### [Entries shown]
↓
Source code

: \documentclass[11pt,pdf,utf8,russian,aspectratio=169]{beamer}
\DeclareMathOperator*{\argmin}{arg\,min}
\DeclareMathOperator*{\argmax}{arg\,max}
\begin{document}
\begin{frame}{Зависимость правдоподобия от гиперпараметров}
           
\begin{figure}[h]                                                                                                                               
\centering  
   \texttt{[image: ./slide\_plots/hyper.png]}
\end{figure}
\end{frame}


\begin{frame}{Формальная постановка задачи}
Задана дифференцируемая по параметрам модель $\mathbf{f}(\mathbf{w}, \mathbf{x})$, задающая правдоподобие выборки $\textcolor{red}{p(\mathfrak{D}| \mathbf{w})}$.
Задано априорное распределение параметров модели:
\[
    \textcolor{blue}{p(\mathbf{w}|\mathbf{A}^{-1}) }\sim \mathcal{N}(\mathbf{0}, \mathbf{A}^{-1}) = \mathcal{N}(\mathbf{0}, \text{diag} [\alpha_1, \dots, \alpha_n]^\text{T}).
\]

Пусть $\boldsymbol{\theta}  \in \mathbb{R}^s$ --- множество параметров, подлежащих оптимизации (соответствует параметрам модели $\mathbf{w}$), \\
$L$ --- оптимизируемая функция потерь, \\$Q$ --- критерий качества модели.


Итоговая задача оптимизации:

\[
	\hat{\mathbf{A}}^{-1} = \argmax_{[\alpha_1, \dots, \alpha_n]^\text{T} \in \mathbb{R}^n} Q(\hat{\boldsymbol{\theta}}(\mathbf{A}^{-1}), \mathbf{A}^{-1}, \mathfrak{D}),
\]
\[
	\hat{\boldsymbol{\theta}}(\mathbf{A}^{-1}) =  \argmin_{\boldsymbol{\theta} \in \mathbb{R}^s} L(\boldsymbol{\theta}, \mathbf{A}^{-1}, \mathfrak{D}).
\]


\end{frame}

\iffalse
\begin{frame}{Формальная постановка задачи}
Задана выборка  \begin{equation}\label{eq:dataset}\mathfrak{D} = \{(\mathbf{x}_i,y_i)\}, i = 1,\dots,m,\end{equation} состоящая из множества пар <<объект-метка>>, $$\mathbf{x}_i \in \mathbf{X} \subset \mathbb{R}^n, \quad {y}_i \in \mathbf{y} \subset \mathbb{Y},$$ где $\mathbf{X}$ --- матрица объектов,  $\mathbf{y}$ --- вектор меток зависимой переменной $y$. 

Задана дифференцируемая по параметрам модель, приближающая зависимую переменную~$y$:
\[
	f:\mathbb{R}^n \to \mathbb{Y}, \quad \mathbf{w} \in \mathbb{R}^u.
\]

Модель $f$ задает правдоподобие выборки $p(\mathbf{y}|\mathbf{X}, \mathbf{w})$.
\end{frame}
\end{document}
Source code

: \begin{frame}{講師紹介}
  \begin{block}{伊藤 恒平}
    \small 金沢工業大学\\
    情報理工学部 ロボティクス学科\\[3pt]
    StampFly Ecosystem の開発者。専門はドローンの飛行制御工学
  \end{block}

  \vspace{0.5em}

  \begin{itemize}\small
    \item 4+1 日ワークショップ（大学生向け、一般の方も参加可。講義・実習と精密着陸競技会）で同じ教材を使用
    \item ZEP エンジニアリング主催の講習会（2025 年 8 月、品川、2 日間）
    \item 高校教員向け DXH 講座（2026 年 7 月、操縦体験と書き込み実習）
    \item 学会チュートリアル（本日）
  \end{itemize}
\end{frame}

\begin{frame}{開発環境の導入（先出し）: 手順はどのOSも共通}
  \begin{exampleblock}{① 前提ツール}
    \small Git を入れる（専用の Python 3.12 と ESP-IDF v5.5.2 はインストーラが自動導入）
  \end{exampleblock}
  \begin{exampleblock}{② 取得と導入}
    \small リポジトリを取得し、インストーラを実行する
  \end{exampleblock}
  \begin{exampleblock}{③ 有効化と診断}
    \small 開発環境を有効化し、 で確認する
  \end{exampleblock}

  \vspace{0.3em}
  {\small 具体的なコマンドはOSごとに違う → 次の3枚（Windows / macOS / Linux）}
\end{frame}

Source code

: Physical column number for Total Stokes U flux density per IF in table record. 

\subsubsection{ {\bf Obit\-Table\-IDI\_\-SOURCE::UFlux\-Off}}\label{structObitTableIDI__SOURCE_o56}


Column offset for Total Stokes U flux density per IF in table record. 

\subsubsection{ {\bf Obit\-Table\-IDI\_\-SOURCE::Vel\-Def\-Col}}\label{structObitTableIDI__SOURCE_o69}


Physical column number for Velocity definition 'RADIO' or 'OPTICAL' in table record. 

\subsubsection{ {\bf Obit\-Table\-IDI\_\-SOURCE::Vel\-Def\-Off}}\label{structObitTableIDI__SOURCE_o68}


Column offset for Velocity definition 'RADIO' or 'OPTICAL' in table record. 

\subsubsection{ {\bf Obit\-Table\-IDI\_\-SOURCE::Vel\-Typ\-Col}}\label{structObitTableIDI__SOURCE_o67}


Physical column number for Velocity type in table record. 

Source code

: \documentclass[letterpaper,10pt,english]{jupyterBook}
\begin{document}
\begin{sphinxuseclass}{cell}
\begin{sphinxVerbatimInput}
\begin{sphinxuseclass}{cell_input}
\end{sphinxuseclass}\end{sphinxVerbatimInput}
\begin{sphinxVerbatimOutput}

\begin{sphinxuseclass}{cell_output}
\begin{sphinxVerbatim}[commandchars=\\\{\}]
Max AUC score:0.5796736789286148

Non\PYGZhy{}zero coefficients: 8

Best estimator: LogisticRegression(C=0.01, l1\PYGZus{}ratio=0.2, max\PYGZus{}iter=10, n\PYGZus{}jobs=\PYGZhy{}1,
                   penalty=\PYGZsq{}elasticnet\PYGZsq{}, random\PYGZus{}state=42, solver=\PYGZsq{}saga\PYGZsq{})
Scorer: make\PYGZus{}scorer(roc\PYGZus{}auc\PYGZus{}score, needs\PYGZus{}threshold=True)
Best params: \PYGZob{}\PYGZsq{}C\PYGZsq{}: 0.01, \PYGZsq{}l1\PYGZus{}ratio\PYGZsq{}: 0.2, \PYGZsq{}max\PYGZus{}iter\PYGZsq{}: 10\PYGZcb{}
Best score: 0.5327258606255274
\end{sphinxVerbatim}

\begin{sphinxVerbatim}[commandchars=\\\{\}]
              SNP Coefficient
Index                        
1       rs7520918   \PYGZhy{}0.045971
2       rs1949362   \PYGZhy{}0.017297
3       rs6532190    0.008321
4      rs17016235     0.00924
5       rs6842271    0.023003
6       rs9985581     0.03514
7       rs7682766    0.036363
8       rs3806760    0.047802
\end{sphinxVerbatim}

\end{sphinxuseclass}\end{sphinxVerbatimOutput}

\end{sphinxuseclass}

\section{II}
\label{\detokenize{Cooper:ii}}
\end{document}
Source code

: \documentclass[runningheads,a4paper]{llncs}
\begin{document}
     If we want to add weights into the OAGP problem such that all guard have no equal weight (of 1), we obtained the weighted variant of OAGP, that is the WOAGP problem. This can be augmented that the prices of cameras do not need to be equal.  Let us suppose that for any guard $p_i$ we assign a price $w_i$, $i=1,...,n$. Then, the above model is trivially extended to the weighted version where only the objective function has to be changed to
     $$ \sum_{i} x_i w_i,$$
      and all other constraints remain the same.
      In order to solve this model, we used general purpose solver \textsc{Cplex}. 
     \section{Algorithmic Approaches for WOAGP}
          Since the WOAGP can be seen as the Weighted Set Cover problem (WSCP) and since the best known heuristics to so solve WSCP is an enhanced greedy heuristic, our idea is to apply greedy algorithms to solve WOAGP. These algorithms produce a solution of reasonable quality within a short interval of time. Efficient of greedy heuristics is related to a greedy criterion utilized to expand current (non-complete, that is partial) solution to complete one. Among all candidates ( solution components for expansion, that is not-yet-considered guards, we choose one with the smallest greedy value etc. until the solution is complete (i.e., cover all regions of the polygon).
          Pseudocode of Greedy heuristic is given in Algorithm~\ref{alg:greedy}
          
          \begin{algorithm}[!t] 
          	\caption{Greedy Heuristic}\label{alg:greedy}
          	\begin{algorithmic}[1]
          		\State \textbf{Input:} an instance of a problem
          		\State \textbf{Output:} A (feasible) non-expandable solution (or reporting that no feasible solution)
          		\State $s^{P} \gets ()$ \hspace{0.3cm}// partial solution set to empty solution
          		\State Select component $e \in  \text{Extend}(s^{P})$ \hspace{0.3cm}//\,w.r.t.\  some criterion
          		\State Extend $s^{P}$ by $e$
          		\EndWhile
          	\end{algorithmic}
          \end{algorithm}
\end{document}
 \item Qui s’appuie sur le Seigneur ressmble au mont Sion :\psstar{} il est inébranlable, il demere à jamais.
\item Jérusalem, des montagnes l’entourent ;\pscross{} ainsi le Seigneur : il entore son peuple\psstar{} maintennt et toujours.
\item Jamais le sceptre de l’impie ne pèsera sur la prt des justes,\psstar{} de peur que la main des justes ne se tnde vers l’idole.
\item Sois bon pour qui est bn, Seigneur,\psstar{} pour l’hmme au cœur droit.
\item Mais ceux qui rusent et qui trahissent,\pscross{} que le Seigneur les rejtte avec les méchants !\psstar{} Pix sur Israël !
↑
### [Task requirements]
Transcribe, without alteration, the line that contains "Pseudocode of Greedy" together with all lines after it in the listing above.

### [Response below]
          Pseudocode of Greedy heuristic is given in Algorithm~\ref{alg:greedy}
          
          \begin{algorithm}[!t] 
          	\caption{Greedy Heuristic}\label{alg:greedy}
          	\begin{algorithmic}[1]
          		\State \textbf{Input:} an instance of a problem
          		\State \textbf{Output:} A (feasible) non-expandable solution (or reporting that no feasible solution)
          		\State $s^{P} \gets ()$ \hspace{0.3cm}// partial solution set to empty solution
          		\State Select component $e \in  \text{Extend}(s^{P})$ \hspace{0.3cm}//\,w.r.t.\  some criterion
          		\State Extend $s^{P}$ by $e$
          		\EndWhile
          	\end{algorithmic}
          \end{algorithm}
\end{document}
 \item Qui s’appuie sur le Seigneur ressmble au mont Sion :\psstar{} il est inébranlable, il demere à jamais.
\item Jérusalem, des montagnes l’entourent ;\pscross{} ainsi le Seigneur : il entore son peuple\psstar{} maintennt et toujours.
\item Jamais le sceptre de l’impie ne pèsera sur la prt des justes,\psstar{} de peur que la main des justes ne se tnde vers l’idole.
\item Sois bon pour qui est bn, Seigneur,\psstar{} pour l’hmme au cœur droit.
\item Mais ceux qui rusent et qui trahissent,\pscross{} que le Seigneur les rejtte avec les méchants !\psstar{} Pix sur Israël !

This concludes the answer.